Okay. And then in terms of charge-offs, recoveries, do you see the opportunity for I guess more net recoveries going forward?

Bill Wilson

Analyst

It’s Bill again. I would hope so. I think we saw a pretty good performance in 2013 in terms of our recoveries and that was with the passage of time, you can only have recoveries to the extent that you’ve had charge-offs and we have reducing charge-offs. But I think there may still be some to be collected in 2014.

Don Worthington - Raymond James

Analyst

Okay. And then I noticed you were opening a branch in Kauai. Do you have other branch plans going forward?

Lance Mizumoto

Analyst

Hey Don, this is Lance Mizumoto. We do have plans for another branch. We’ve identified another side on Oahu.

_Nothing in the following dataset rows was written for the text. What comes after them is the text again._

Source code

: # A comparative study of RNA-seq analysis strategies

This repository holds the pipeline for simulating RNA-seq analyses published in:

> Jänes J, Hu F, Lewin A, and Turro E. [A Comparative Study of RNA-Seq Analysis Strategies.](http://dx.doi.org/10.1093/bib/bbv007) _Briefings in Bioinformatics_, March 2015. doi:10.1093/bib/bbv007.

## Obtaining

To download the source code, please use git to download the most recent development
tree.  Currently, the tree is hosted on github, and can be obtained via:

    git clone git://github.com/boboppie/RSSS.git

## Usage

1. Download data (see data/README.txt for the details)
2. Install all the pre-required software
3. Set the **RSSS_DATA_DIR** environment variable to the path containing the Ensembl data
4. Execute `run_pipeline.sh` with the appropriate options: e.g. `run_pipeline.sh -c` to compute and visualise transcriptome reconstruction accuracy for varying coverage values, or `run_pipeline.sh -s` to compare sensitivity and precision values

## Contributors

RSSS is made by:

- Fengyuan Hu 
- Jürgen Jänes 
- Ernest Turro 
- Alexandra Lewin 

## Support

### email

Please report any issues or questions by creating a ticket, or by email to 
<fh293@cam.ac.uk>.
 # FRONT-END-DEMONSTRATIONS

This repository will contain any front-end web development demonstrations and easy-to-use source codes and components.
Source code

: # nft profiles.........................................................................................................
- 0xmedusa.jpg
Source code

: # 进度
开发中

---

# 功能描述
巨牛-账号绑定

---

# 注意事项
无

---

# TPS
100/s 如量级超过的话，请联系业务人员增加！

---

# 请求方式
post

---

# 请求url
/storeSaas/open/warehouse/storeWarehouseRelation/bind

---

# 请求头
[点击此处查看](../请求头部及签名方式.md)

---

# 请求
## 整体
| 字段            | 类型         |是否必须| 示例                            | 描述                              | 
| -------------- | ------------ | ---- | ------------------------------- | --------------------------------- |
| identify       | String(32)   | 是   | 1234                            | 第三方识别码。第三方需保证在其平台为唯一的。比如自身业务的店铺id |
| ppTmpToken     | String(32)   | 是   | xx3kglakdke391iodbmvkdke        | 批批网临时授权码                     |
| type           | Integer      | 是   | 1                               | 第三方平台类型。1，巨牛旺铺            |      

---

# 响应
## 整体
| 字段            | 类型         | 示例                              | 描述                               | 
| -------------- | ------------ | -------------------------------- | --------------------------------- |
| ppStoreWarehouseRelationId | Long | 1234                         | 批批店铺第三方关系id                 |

So we are optimistic on further expansion but obviously not at an aggressive pace.

Don Worthington - Raymond James

Analyst

Okay.

John Dean

Analyst

That branch on Oahu would be subject to regulatory approval.

Operator

Operator

Thank you. And a next question is a follow up from Aaron Deer from Sandler O'Neill.

Aaron Deer - Sandler O'Neill

Analyst

Hey guys, just a quick question on the tax rate. Obviously this past year there was a lot of noise in that line. As I kind of look at what -- in the securities book and other opportunities for some tax savings, what kind of effective rate are you looking at for 2014?

Denis Isono

Analyst

Yeah, we are looking at about a 35% effective rate, Aaron. This is Denis.

Operator

Operator

Thank you. And as there are no more questions at the present time, I would like to turn the conference back over to John Dean for any closing remarks.

John Dean

Analyst

Thank you very much for participating in our earnings call for fourth quarter 2013 and we look forward to future opportunities to update you on our progress. Have a good day.

Operator

Operator

Thank you. The conference is now concluded. Thank you for attending today’s presentation. You may now disconnect. Have a nice day.